Anak-anak sebagai pengamat bullying

Jika pelecehan telah terjadi berhadapan langsung, sekelompok agresor mungkin bukan yang paling bijaksana. Yang perlu dilakukan adalah berbicara dengan orang tua sendiri, memberi tahu mereka tentang situasi atau pergi ke guru yang tepercaya dan meminta tutor untuk mengatur debat atau mengambil tindakan yang tepat untuk membantu korban.

Tentu saja, jika situasinya sangat serius dan korban dalam risiko, anak harus tahu bahwa ia harus segera pergi ke orang dewasa yang bertanggung jawab. Banyak sekolah memiliki program aksi untuk kasus-kasus ini, tetapi perlu untuk memberi tahu kapan mereka bertemu sehingga mereka bisa melanjutkan. Tanggung jawab adalah milik semua orang.

Namun, jika sebelumnya sebuah proses kekerasan di sekolah, agresor merasa tanpa dukungan kelompok, terutama dengan anak-anak yang lebih muda, perilaku mereka dapat diarahkan. Anak-anak sendiri, jika mereka menolak tindakan-tindakan ini dan tidak menghindar ketika seorang anak diisolasi atau dilecehkan oleh orang lain, dapat menghentikan proses tersebut.

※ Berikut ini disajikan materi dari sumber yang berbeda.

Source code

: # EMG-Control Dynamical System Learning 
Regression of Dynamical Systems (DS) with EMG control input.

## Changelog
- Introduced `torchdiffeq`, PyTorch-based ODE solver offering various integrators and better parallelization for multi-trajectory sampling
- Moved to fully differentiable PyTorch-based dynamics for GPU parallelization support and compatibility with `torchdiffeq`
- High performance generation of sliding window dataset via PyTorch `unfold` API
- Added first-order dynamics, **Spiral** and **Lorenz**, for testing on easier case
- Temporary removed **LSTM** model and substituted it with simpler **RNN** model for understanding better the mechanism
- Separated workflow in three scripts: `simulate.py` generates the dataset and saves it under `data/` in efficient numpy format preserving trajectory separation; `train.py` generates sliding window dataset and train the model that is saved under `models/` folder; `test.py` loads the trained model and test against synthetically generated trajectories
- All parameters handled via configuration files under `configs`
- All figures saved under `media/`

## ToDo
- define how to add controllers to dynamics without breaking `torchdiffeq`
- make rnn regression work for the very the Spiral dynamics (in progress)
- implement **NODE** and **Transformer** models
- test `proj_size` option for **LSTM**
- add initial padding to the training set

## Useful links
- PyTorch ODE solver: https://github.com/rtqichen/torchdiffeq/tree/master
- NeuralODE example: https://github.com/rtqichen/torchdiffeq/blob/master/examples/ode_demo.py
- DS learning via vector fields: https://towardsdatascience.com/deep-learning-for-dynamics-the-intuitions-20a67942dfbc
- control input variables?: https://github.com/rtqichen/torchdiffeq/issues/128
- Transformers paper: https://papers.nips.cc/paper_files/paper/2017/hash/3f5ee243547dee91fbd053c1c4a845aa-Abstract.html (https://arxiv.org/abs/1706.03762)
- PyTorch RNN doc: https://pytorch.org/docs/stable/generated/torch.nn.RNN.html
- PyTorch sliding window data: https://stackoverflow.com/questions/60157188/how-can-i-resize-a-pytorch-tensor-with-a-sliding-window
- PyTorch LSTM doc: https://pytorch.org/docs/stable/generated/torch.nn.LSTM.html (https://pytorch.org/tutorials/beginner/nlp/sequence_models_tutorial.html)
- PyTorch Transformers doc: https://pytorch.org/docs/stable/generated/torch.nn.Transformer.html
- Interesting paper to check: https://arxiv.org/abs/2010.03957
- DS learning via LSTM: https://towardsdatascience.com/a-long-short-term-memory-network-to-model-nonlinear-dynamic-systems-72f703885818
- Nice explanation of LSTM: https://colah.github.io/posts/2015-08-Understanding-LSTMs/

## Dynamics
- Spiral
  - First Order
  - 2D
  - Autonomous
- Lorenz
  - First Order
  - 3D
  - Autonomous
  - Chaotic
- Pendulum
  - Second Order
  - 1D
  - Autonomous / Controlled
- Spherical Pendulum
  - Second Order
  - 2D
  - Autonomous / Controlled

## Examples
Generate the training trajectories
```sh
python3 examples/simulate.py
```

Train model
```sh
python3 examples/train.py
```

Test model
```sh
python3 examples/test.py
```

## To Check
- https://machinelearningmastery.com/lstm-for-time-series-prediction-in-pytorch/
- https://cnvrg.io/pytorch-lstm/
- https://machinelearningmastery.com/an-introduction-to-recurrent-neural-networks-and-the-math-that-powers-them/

Mengajari anak-anak kita bahwa tidak lucu mengolok-olok orang lain atau menyakiti mereka, kami membantu mereka mengambil sikap yang benar terhadap gejala pertama.

Itu bukan kebiasaan, adalah bertindak dengan keadilan. Diam adalah apa yang memperburuk intimidasi. Anak itu harus tahu bahwa dia tidak akan sendirian dan bahwa orang dewasa akan membantunya dan mempercayainya, bahwa dia dapat pergi ke mereka untuk menceritakan apa yang sedang terjadi.

Sebagian besar kasus akan diselesaikan secara positif jika Anda membicarakannya segera dan anak-anak kami, menyadari bahwa pelecehan tidak boleh ditoleransi, tidak akan lagi menjadi kaki tangan aktif atau pasif, atau pengamat kekerasan, tetapi mendukung bahwa sistem perlu berkeliling intimidasi

Video: JELAS!! Babe Ridwan Saidi Bahas Sejarah DKI Jakarta. ILC 1382019 (Mungkin 2024).